Nous voyons ici que le mérite des Tsadikim est plus grand après leur mort que pendant leur vie (’Houline 7b). La mer ne se fendit ni devant Moïse, ni devant Aharon, ni devant toute la tribu de Lévi qui n’était pas asservie en Egypte et était constituée de grands Tsadikim qui étudiaient la Torah, mais elle se fendit devant les ossements de Joseph qui ne succomba pas au péché (Cho’her Tov 114:13).

Un certain nombre de questions se posent malgré tout:

1) Si la mer se fendit par le mérite du cercueil de Joseph, pourquoi l’Eternel dit-Il à Moïse: «Lève ta verge, étends ta main sur la mer, et fends-la» (Exode 14:16)?

2) Pourquoi l’Eternel arrêta-t-Il Moïse pendant sa prière sur la Mer Rouge? Les enfants d’Israël étaient exposés à un danger certain, et le fait de traverser la mer, comme l’ordonna Dieu, représentait un réel danger. Or il est interdit de se mettre en danger à priori; de plus, qui d’autre pouvait prier pour eux?

3) Que la mer fût fendue par le mérite du cercueil de Joseph ou par la verge que leva Moïse, pourquoi Na’hchon, fils d’Aminadav, dut-il se dévouer (et se sacrifier au péril de sa vie) et sauter le premier dans la mer? La Torah n’interdit-elle pas de défier le danger (Chabath 32a) sans l’ordonnance de Dieu?

En fait, la mer devait se fendre par le mérite du cercueil de Joseph, mais l’ange de la mer demanda: «Pourquoi me fendrai-je devant ceux qui, tout comme les Egyptiens, adorent des idoles (Chémoth Rabah 21:7; Ta’anith 15:5) et sont sur le point de franchir le seuil de la cinquantième porte de l’impureté?» (Zohar ‘Hadach, Yithro 39a). L’Eternel répondit cependant: «Ce n’est pas vrai!

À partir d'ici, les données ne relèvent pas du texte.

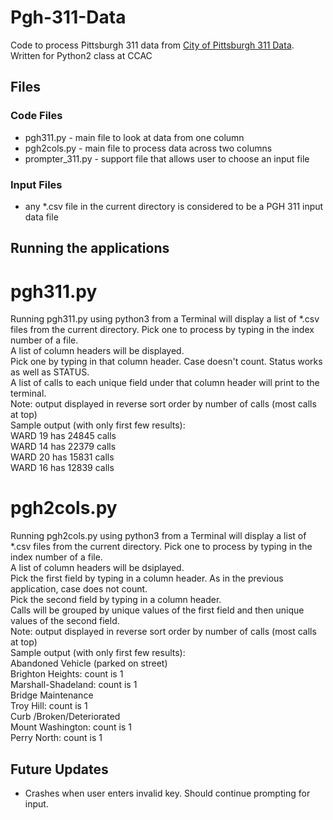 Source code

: # Pgh-311-Data
Code to process Pittsburgh 311 data from [City of Pittsburgh 311 Data](https://data.wprdc.org/dataset/311-data).
Written for Python2 class at CCAC

## Files
### Code Files
* pgh311.py - main file to look at data from one column
* pgh2cols.py - main file to process data across two columns
* prompter_311.py - support file that allows user to choose an input file

### Input Files
* any *.csv file in the current directory is considered to be a PGH 311 input data file

## Running the applications
# pgh311.py
Running pgh311.py using python3 from a Terminal will display a list of *.csv files from the current directory.
Pick one to process by typing in the index number of a file.<br />
A list of column headers will be displayed.<br />
Pick one by typing in that column header. Case doesn't count. Status works as well as STATUS.<br />
A list of calls to each unique field under that column header will print to the terminal. <br />
Note: output displayed in reverse sort order by number of calls (most calls at top)<br />
Sample output (with only first few results):<br />
WARD 19  has 24845 calls<br />
WARD 14  has 22379 calls<br />
WARD 20  has 15831 calls<br />
WARD 16  has 12839 calls<br />

# pgh2cols.py
Running pgh2cols.py using python3 from a Terminal will display a list of *.csv files from the current directory.
Pick one to process by typing in the index number of a file.<br />
A list of column headers will be dsiplayed.<br />
Pick the first field by typing in a column header. As in the previous application, case does not count.<br />
Pick the second field by typing in a column header. <br />
Calls will be grouped by unique values of the first field and then unique values of the second field. <br />
Note: output displayed in reverse sort order by number of calls (most calls at top)<br />
Sample output (with only first few results):<br />
Abandoned Vehicle (parked on street)<br />
	Brighton Heights: count is 1<br />
	Marshall-Shadeland: count is 1<br />
Bridge Maintenance<br />
	Troy Hill: count is 1<br />
Curb /Broken/Deteriorated<br />
	Mount Washington: count is 1<br />
	Perry North: count is 1<br />

## Future Updates
* Crashes when user enters invalid key. Should continue prompting for input.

Contrairement aux Egyptiens, les enfants d’Israël se sont repentis devant Moi!»

C’est ainsi que Dieu parla à Moïse: «Il ne suffit pas que toi, Moché pries et te repentes, demande aux enfants d’Israël de «voyager» et d’avancer: de se réveiller, d’abandonner tout péché, de faire téchouvah, et la mer se fendra pour eux, et les laissera passer...» Ce que l’ange de la mer ignorait, c’est qu’ils se corrigeaient de leur impureté, ils étaient au milieu de la supputation du ’Omer, fuyant le mal comme Joseph et sortant des quarante-neuf degrés d’impureté petit à petit: leur téchouvah était intérieure, et seul le Saint, béni soit-Il, sonde le cœur et les reins.

Nous pouvons maintenant comprendre le lien entre le cercueil de Joseph et Na’hchon, fils d’Aminadav: Fortement inspiré par l’abnégation de Joseph le Tsadik, et par le repentir des enfants d’Israël, le chef de la tribu de Judah s’élança courageusement dans la mer pour sanctifier, comme Joseph, le nom de Dieu... On peut dire que son dévouement était plus grand que celui de Moïse, qui ne fit que frapper la mer de sa verge.

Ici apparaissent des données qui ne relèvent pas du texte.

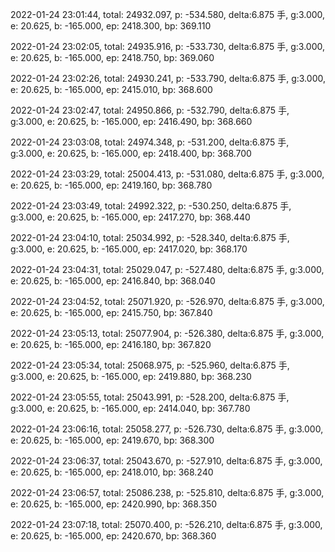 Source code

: 2022-01-24 23:01:44, total: 24932.097, p: -534.580, delta:6.875 手, g:3.000, e: 20.625, b: -165.000, ep: 2418.300, bp: 369.110

2022-01-24 23:02:05, total: 24935.916, p: -533.730, delta:6.875 手, g:3.000, e: 20.625, b: -165.000, ep: 2418.750, bp: 369.060

2022-01-24 23:02:26, total: 24930.241, p: -533.790, delta:6.875 手, g:3.000, e: 20.625, b: -165.000, ep: 2415.010, bp: 368.600

2022-01-24 23:02:47, total: 24950.866, p: -532.790, delta:6.875 手, g:3.000, e: 20.625, b: -165.000, ep: 2416.490, bp: 368.660

2022-01-24 23:03:08, total: 24974.348, p: -531.200, delta:6.875 手, g:3.000, e: 20.625, b: -165.000, ep: 2418.400, bp: 368.700

2022-01-24 23:03:29, total: 25004.413, p: -531.080, delta:6.875 手, g:3.000, e: 20.625, b: -165.000, ep: 2419.160, bp: 368.780

2022-01-24 23:03:49, total: 24992.322, p: -530.250, delta:6.875 手, g:3.000, e: 20.625, b: -165.000, ep: 2417.270, bp: 368.440

2022-01-24 23:04:10, total: 25034.992, p: -528.340, delta:6.875 手, g:3.000, e: 20.625, b: -165.000, ep: 2417.020, bp: 368.170

2022-01-24 23:04:31, total: 25029.047, p: -527.480, delta:6.875 手, g:3.000, e: 20.625, b: -165.000, ep: 2416.840, bp: 368.040

2022-01-24 23:04:52, total: 25071.920, p: -526.970, delta:6.875 手, g:3.000, e: 20.625, b: -165.000, ep: 2415.750, bp: 367.840

2022-01-24 23:05:13, total: 25077.904, p: -526.380, delta:6.875 手, g:3.000, e: 20.625, b: -165.000, ep: 2416.180, bp: 367.820

2022-01-24 23:05:34, total: 25068.975, p: -525.960, delta:6.875 手, g:3.000, e: 20.625, b: -165.000, ep: 2419.880, bp: 368.230

2022-01-24 23:05:55, total: 25043.991, p: -528.200, delta:6.875 手, g:3.000, e: 20.625, b: -165.000, ep: 2414.040, bp: 367.780

2022-01-24 23:06:16, total: 25058.277, p: -526.730, delta:6.875 手, g:3.000, e: 20.625, b: -165.000, ep: 2419.670, bp: 368.300

2022-01-24 23:06:37, total: 25043.670, p: -527.910, delta:6.875 手, g:3.000, e: 20.625, b: -165.000, ep: 2418.010, bp: 368.240

2022-01-24 23:06:57, total: 25086.238, p: -525.810, delta:6.875 手, g:3.000, e: 20.625, b: -165.000, ep: 2420.990, bp: 368.350

2022-01-24 23:07:18, total: 25070.400, p: -526.210, delta:6.875 手, g:3.000, e: 20.625, b: -165.000, ep: 2420.670, bp: 368.360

Nous avons là encore une fois la preuve de la grandeur des enfants d’Israël: la présence même du cercueil de Joseph les incita à l’imiter et à s’éloigner au maximum du péché. Sur le point de sortir d’Egypte, ils se préparaient à recevoir la Torah et à s’y dévouer... Ils comptaient cependant sur la prière de Moïse. Mais quand ils se rendirent compte qu’elle n’était pas exaucée, ils commencèrent à crier vers l’Eternel, à Lui adresser leurs prières... Leur repentir et la consolidation de leur foi leur firent prendre conscience du cercueil de Joseph et de tout ce qu’il avait fait, ce qui les incita à leur tour à sauter dans la mer. «La mer vit et s’enfuit.» Joseph était extrêmement vertueux; aussi le mérite des autres lui est-il attribué (cf. Pirké Avoth 5:21).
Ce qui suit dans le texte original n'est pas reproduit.